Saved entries
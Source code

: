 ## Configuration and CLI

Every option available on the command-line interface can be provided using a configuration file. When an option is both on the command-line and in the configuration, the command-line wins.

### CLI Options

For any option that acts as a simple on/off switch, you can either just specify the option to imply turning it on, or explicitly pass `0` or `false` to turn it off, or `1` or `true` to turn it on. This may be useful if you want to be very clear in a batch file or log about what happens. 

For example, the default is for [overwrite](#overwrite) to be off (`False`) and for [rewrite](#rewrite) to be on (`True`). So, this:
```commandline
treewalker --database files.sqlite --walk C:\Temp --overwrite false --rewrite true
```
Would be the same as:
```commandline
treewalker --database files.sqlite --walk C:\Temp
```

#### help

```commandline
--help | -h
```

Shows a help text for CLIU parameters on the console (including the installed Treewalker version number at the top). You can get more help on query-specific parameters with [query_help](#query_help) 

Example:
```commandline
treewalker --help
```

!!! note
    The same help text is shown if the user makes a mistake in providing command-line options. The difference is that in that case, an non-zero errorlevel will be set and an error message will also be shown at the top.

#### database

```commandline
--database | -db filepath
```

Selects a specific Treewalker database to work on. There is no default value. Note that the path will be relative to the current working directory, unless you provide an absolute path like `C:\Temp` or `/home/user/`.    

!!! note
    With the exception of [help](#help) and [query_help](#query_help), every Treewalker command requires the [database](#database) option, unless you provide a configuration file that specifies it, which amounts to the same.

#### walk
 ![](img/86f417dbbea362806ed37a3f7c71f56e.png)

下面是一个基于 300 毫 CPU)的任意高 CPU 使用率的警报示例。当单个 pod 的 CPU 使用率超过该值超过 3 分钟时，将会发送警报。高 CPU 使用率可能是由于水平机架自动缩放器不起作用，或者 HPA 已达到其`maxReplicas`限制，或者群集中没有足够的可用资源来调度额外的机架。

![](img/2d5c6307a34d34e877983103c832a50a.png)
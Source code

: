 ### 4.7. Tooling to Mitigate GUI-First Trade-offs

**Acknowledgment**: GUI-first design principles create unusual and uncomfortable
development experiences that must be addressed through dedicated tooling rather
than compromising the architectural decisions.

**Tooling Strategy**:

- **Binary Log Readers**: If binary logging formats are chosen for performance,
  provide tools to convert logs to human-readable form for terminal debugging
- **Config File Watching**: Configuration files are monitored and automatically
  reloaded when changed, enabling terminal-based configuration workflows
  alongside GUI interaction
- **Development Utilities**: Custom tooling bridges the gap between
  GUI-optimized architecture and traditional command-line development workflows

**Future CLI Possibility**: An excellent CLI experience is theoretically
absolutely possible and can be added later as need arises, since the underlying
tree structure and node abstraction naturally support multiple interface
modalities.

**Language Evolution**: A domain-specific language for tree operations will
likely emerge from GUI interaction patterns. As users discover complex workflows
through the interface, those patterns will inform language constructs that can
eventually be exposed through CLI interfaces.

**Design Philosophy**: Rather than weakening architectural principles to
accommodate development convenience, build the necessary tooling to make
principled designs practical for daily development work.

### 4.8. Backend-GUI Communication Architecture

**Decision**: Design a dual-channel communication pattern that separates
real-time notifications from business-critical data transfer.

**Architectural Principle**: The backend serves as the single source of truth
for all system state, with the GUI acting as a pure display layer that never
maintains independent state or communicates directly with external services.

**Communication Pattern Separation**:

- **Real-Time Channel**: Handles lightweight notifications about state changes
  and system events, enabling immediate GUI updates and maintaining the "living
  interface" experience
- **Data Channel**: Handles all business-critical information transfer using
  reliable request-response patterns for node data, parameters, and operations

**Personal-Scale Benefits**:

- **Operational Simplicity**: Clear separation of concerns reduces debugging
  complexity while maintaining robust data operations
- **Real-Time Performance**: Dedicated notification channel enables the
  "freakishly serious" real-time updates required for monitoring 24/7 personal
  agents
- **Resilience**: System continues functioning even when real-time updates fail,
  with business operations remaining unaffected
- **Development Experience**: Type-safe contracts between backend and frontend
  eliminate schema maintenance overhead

[Task brief]: Copy every entry exactly as it is given.

[Task response]:
Source code

: ## Configuration and CLI

Every option available on the command-line interface can be provided using a configuration file. When an option is both on the command-line and in the configuration, the command-line wins.

### CLI Options

For any option that acts as a simple on/off switch, you can either just specify the option to imply turning it on, or explicitly pass `0` or `false` to turn it off, or `1` or `true` to turn it on. This may be useful if you want to be very clear in a batch file or log about what happens. 

For example, the default is for [overwrite](#overwrite) to be off (`False`) and for [rewrite](#rewrite) to be on (`True`). So, this:
```commandline
treewalker --database files.sqlite --walk C:\Temp --overwrite false --rewrite true
```
Would be the same as:
```commandline
treewalker --database files.sqlite --walk C:\Temp
```

#### help

```commandline
--help | -h
```

Shows a help text for CLIU parameters on the console (including the installed Treewalker version number at the top). You can get more help on query-specific parameters with [query_help](#query_help) 

Example:
```commandline
treewalker --help
```

!!! note
    The same help text is shown if the user makes a mistake in providing command-line options. The difference is that in that case, an non-zero errorlevel will be set and an error message will also be shown at the top.

#### database

```commandline
--database | -db filepath
```

Selects a specific Treewalker database to work on. There is no default value. Note that the path will be relative to the current working directory, unless you provide an absolute path like `C:\Temp` or `/home/user/`.    

!!! note
    With the exception of [help](#help) and [query_help](#query_help), every Treewalker command requires the [database](#database) option, unless you provide a configuration file that specifies it, which amounts to the same.

#### walk
 ![](img/86f417dbbea362806ed37a3f7c71f56e.png)

下面是一个基于 300 毫 CPU)的任意高 CPU 使用率的警报示例。当单个 pod 的 CPU 使用率超过该值超过 3 分钟时，将会发送警报。高 CPU 使用率可能是由于水平机架自动缩放器不起作用，或者 HPA 已达到其`maxReplicas`限制，或者群集中没有足够的可用资源来调度额外的机架。

![](img/2d5c6307a34d34e877983103c832a50a.png)
Source code

: ### 4.7. Tooling to Mitigate GUI-First Trade-offs

**Acknowledgment**: GUI-first design principles create unusual and uncomfortable
development experiences that must be addressed through dedicated tooling rather
than compromising the architectural decisions.

**Tooling Strategy**:

- **Binary Log Readers**: If binary logging formats are chosen for performance,
  provide tools to convert logs to human-readable form for terminal debugging
- **Config File Watching**: Configuration files are monitored and automatically
  reloaded when changed, enabling terminal-based configuration workflows
  alongside GUI interaction
- **Development Utilities**: Custom tooling bridges the gap between
  GUI-optimized architecture and traditional command-line development workflows

**Future CLI Possibility**: An excellent CLI experience is theoretically
absolutely possible and can be added later as need arises, since the underlying
tree structure and node abstraction naturally support multiple interface
modalities.

**Language Evolution**: A domain-specific language for tree operations will
likely emerge from GUI interaction patterns. As users discover complex workflows
through the interface, those patterns will inform language constructs that can
eventually be exposed through CLI interfaces.

**Design Philosophy**: Rather than weakening architectural principles to
accommodate development convenience, build the necessary tooling to make
principled designs practical for daily development work.

### 4.8. Backend-GUI Communication Architecture

**Decision**: Design a dual-channel communication pattern that separates
real-time notifications from business-critical data transfer.

**Architectural Principle**: The backend serves as the single source of truth
for all system state, with the GUI acting as a pure display layer that never
maintains independent state or communicates directly with external services.

**Communication Pattern Separation**:

- **Real-Time Channel**: Handles lightweight notifications about state changes
  and system events, enabling immediate GUI updates and maintaining the "living
  interface" experience
- **Data Channel**: Handles all business-critical information transfer using
  reliable request-response patterns for node data, parameters, and operations

**Personal-Scale Benefits**:

- **Operational Simplicity**: Clear separation of concerns reduces debugging
  complexity while maintaining robust data operations
- **Real-Time Performance**: Dedicated notification channel enables the
  "freakishly serious" real-time updates required for monitoring 24/7 personal
  agents
- **Resilience**: System continues functioning even when real-time updates fail,
  with business operations remaining unaffected
- **Development Experience**: Type-safe contracts between backend and frontend
  eliminate schema maintenance overhead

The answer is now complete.